Un imposteur de l’architecture lourdement sanctionné : deux ans de prison pour un faux architecte minant l’économie

Un homme de 40 ans a été condamné à deux ans de prison avec sursis par le tribunal judiciaire de Laval le 26 mars 2026. L’individu, se présentant comme architecte, a trompé de nombreux clients et a été poursuivi pour plusieurs infractions liées à la non-déclaration de ses employés, notamment des travailleurs sans papiers.

Détails de l’affaire d’imposture architecturale à Laval

Le tribunal a retenu à son encontre dix infractions. Son entreprise de bâtiment, radiée en janvier 2026, avait son siège à Laval. La procureure a souligné que l’accusé avait « créé une société qui s’affranchissait de toutes les règles ». L’absence de l’accusé durant l’audience pour raisons familiales a été notée, et sa demande de renvoi a été rejetée.

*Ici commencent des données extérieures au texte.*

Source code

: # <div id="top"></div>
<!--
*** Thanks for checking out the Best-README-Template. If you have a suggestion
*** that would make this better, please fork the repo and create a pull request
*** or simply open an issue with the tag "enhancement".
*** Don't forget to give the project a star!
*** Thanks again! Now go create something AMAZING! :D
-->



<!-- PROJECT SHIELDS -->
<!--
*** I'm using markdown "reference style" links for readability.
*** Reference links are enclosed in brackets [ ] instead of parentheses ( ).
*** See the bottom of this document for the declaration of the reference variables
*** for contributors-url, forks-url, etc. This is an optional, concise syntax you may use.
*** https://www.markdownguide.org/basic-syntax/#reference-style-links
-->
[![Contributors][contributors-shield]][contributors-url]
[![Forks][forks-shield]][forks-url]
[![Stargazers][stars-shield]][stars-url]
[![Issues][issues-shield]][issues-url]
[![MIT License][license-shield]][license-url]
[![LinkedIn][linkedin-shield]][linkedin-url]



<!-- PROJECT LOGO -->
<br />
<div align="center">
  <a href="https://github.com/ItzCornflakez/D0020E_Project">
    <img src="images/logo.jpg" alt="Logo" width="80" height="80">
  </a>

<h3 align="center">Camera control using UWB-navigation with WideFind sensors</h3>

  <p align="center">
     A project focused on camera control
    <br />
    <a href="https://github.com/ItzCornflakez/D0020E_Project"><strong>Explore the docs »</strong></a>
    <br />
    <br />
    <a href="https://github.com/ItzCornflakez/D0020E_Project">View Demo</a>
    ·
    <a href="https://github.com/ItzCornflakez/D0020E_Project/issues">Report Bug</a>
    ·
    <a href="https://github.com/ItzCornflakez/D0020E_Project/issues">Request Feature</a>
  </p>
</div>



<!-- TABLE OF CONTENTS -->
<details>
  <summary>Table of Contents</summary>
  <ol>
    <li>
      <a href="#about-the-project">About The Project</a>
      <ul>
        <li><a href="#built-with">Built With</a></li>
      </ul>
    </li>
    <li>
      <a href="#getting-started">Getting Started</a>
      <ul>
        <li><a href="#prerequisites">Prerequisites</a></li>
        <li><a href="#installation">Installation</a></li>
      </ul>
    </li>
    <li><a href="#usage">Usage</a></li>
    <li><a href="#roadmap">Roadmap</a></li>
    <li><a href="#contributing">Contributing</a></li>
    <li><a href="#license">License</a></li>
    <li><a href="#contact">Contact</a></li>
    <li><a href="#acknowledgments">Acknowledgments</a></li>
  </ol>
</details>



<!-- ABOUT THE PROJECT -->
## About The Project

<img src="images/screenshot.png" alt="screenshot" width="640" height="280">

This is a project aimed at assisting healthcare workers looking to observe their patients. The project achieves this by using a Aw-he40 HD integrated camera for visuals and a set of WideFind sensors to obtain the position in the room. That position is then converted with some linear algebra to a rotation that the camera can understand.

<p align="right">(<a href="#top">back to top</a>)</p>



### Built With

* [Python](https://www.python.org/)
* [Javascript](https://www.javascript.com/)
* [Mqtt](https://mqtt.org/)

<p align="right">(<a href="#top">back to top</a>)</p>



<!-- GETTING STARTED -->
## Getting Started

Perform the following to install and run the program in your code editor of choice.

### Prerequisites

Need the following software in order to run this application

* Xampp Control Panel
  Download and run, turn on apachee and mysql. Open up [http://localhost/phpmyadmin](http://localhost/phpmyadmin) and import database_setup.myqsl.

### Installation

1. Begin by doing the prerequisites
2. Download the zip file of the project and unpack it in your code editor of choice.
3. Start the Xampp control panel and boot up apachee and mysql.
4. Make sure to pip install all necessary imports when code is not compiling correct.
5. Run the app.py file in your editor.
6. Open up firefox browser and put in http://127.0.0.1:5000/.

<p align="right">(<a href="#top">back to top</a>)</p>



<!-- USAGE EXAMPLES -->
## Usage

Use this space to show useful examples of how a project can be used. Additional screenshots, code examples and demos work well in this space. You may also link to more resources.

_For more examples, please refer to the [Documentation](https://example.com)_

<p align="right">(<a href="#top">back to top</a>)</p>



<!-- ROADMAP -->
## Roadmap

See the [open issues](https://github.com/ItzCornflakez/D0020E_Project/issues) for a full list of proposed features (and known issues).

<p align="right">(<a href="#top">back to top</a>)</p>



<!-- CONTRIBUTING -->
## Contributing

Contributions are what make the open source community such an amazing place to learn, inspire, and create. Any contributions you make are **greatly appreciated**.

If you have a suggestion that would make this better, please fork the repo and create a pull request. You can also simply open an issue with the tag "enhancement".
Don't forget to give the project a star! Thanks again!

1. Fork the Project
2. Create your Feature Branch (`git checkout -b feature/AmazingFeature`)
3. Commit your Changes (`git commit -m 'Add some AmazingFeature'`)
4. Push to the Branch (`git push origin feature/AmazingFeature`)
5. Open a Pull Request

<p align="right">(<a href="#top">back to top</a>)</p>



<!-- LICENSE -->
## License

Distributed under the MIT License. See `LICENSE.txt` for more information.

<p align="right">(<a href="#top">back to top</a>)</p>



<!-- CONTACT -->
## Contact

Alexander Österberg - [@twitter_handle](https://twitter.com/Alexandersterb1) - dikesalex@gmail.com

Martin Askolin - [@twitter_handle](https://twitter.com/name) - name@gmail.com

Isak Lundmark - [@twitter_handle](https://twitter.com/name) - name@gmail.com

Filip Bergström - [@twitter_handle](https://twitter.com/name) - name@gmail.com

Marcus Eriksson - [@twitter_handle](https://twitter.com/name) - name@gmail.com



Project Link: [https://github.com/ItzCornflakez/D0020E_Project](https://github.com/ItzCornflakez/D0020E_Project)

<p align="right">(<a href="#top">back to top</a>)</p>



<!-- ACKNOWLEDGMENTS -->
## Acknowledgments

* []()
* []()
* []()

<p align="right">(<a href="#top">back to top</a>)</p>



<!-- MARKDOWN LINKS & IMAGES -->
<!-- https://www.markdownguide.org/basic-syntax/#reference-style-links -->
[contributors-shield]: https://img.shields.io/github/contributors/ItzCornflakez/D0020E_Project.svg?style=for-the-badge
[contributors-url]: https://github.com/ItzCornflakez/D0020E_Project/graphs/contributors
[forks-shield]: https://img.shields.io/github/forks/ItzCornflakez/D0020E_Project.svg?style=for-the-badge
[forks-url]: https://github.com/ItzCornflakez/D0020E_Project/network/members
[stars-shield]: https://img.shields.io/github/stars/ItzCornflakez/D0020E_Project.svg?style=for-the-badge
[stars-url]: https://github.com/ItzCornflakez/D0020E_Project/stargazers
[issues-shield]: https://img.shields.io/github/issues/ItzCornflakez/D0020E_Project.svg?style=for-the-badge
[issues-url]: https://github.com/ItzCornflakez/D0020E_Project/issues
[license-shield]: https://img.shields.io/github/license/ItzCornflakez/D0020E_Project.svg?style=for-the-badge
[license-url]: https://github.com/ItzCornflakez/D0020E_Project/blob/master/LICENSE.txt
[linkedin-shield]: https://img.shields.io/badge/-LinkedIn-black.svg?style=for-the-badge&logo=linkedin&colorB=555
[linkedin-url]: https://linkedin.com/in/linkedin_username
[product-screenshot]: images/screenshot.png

Les conséquences pour les victimes

Deux clients, présents lors du procès, ont dénoncé les malfaçons sur les chantiers réalisés entre 2022 et 2024. L’une des victimes a évoqué une maison à Argentré, pour laquelle elle avait versé 115.000 euros. Actuellement, elle est dans une situation précaire, devant rembourser un emprunt tout en payant un loyer.

Les infractions commises par le faux architecte

L’homme a été reconnu coupable des actes suivants :

  • Non-déclaration de 40 salariés, dont certains étaient sans-papiers.
  • Escroquerie envers ses clients.
  • Abus de confiance dans l’utilisation des fonds de l’entreprise.

La gestion frauduleuse des finances

Il a également confondu ses finances personnelles avec celles de l’entreprise, ce qui a soulevé des préoccupations sur sa capacité à gérer des projets. La procureure l’a décrit comme « un élément toxique dans la vie économique ». Le tribunal a suivi ses réquisitions, sanctionnant l’homme à une interdiction de gérer une entreprise pendant dix ans et à une amende de 20.000 euros pour absence de registre du personnel.

Infractions Pénalité
Non-déclaration de salariés 2 ans de prison avec sursis
Escroquerie Indemnisation des victimes
Absence de registre du personnel 20.000 euros d’amende
Interdiction de gestion 10 ans

Échos dans l’actualité judiciaire

Cette affaire met en lumière des pratiques peu scrupuleuses dans le secteur de la construction, où des individus exploitent les lacunes réglementaires pour tromper leurs clients. Les témoignages des victimes illustrent les conséquences profondes de telles fraudes sur leur quotidien. Les autorités rappellent l’importance de la vigilance lors du choix de partenaires commerciaux.

Des enquêtes similaires soulignent la nécessité d’une réglementation plus stricte dans l’industrie de la construction afin de protéger les consommateurs et d’assurer la qualité des services fournis.